Select and copy out every line in the records containing "images".

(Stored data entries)
= = = = =

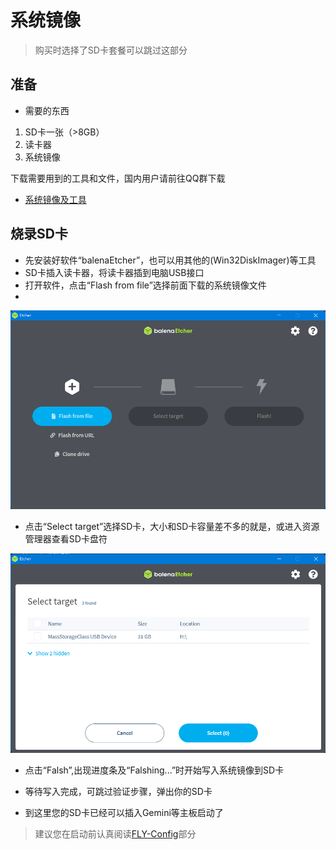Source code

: # 系统镜像

> 购买时选择了SD卡套餐可以跳过这部分

## 准备

* 需要的东西
  
1. SD卡一张（>8GB）
2. 读卡器
3. 系统镜像

下载需要用到的工具和文件，国内用户请前往QQ群下载

* [系统镜像及工具](https://drive.google.com/drive/folders/1llH-lq-WsbIdwkmLL51n3OHo5dNNpcPy)

## 烧录SD卡

* 先安装好软件“balenaEtcher”，也可以用其他的(Win32DiskImager)等工具
* SD卡插入读卡器，将读卡器插到电脑USB接口
* 打开软件，点击“Flash from file”选择前面下载的系统镜像文件
* 
![Etcher](../images/system/etcher.png ":no-zoom")

* 点击“Select target”选择SD卡，大小和SD卡容量差不多的就是，或进入资源管理器查看SD卡盘符

![Etcher](../images/system/etcher2.png ":no-zoom")

* 点击“Falsh”,出现进度条及“Falshing...”时开始写入系统镜像到SD卡
* 等待写入完成，可跳过验证步骤，弹出你的SD卡

* 到这里您的SD卡已经可以插入Gemini等主板启动了

> 建议您在启动前认真阅读[FLY-Config](/fly_config/README)部分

= = = = =

• _Response to this exercise_
![Etcher](../images/system/etcher.png ":no-zoom")
![Etcher](../images/system/etcher2.png ":no-zoom")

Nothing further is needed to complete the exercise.